A few months ago, we wrapped up HCI’s Employee Engagement Conference in Seattle, and the experience prompted me to write a blog about why attending conferences and workshops and hearing from thought leaders and colleagues is so important.
It’s that wrap-up time again to discuss the final thoughts from HCI’s Learning & Leadership Development Conference last week in New York City. And while the lessons learned are many, one word was mentioned to me by several attendees on several different occasions: validation.
In time, any position faces the inevitable challenge of isolation. After so many long days and late nights working to solve evergreen talent management problems, it’s natural to question yourself. Are you taking the right approach? Are your other colleagues in the space facing these same dilemmas? Is there a piece of the puzzle that you’ve simply overlooked? Are you and your team dedicating enough time and effort to producing effective solutions?
This kind of second-guessing is familiar to us all, and when your role is about developing people and growing leaders – an admittedly soft science – doubt can quickly cloud your judgment and expertise. At L&LD last week, receiving validation was one of the most important takeaways mentioned by attendees. To intimately discuss these issues with peers and recognize that you are not alone in your talent management endeavors and challenges is invaluable; to walk through the exhibit hall and see the many different organizations that have built businesses around providing talent management solutions. We heard from Hulu about how they are creating a sustainable social learning process, and from Vistage about the need for more executive and c-suite involvement in talent development practices, among many others about the ongoing trials facing organizations and OD practitioners today.
Beyond the validation of challenges though, the speakers and guests at L&LD also demonstrated that stepping outside of the box for innovative thinking and creative solutions should be embraced and promoted more frequently. Arguably, the status quo can only be shifted when we change our approach to solving these talent management challenges. Traditional ways of handling talent issues may have been successful in the past, but they won’t be strong enough to withstand the critical organizational and workforce changes on the horizon.
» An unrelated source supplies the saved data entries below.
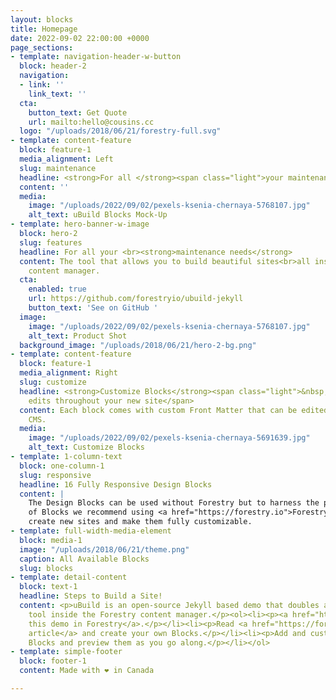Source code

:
 ```yaml
---
layout: blocks
title: Homepage
date: 2022-09-02 22:00:00 +0000
page_sections:
- template: navigation-header-w-button
  block: header-2
  navigation:
  - link: ''
    link_text: ''
  cta:
    button_text: Get Quote
    url: mailto:hello@cousins.cc
  logo: "/uploads/2018/06/21/forestry-full.svg"
- template: content-feature
  block: feature-1
  media_alignment: Left
  slug: maintenance
  headline: <strong>For all </strong><span class="light">your maintenance needs</span>
  content: ''
  media:
    image: "/uploads/2022/09/02/pexels-ksenia-chernaya-5768107.jpg"
    alt_text: uBuild Blocks Mock-Up
- template: hero-banner-w-image
  block: hero-2
  slug: features
  headline: For all your <br><strong>maintenance needs</strong>
  content: The tool that allows you to build beautiful sites<br>all inside Forestry's
    content manager.
  cta:
    enabled: true
    url: https://github.com/forestryio/ubuild-jekyll
    button_text: 'See on GitHub '
  image:
    image: "/uploads/2022/09/02/pexels-ksenia-chernaya-5768107.jpg"
    alt_text: Product Shot
  background_image: "/uploads/2018/06/21/hero-2-bg.png"
- template: content-feature
  block: feature-1
  media_alignment: Right
  slug: customize
  headline: <strong>Customize Blocks</strong><span class="light">&nbsp;to make quick
    edits throughout your new site</span>
  content: Each block comes with custom Front Matter that can be edited in Forestry
    CMS.
  media:
    image: "/uploads/2022/09/02/pexels-ksenia-chernaya-5691639.jpg"
    alt_text: Customize Blocks
- template: 1-column-text
  block: one-column-1
  slug: responsive
  headline: 16 Fully Responsive Design Blocks
  content: |
    The Design Blocks can be used without Forestry but to harness the power
    of Blocks we recommend using <a href="https://forestry.io">Forestry</a>. Once the site is imported you can immediately
    create new sites and make them fully customizable.
- template: full-width-media-element
  block: media-1
  image: "/uploads/2018/06/21/theme.png"
  caption: All Available Blocks
  slug: blocks
- template: detail-content
  block: text-1
  headline: Steps to Build a Site!
  content: <p>uBuild is an open-source Jekyll based demo that doubles as a builder
    tool inside the Forestry content manager.</p><ol><li><p><a href="https://app.forestry.io/quick-start?repo=forestryio/ubuild-jekyll&provider=github&engine=jekyll">Import
    this demo in Forestry</a>.</p></li><li><p>Read <a href="https://forestry.io/blog/ubuild-a-new-theme-for-static-sites-using-blocks/">our
    article</a> and create your own Blocks.</p></li><li><p>Add and customize the available
    Blocks and preview them as you go along.</p></li></ol>
- template: simple-footer
  block: footer-1
  content: Made with ❤︎ in Canada

---
```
Perhaps most importantly, I too learned something critical at the Learning & Leadership Development Conference last week, and that is the validation that we are surrounded by wonderful people at these events. The weather up and down the East Coast in the last few weeks has been trying, and especially in New York, Hurricane Sandy and the consequential Nor’easter storm presented us all with more than a few challenges to overcome. From pinch hitters who graciously stepped in to fill speaking slots, to the patience of attendees as we made edits to the event schedule and shuffled times, I speak for all of HCI when I say how much we appreciate the accommodation and resolve conference attendees and speakers showed. A portion of our proceeds will go to the New York City chapter of the Red Cross to continue to help with relief efforts following these storms, and that donation would not be possible without the support from all of our conference guests.
To validate is to “to make valid; substantiate; confirm” and I can think of no better word to describe my experience at HCI’s Learning & Leadership Development Conference. The challenges in talent management today met their match at this event with rich discussions about innovative solutions and brainstorming, and my faith in humanity was bolstered as well. All in all, I validate that it was a pretty great week, and I’m honored to have been a part of it. I'm already looking forward to next year's conference in Boston!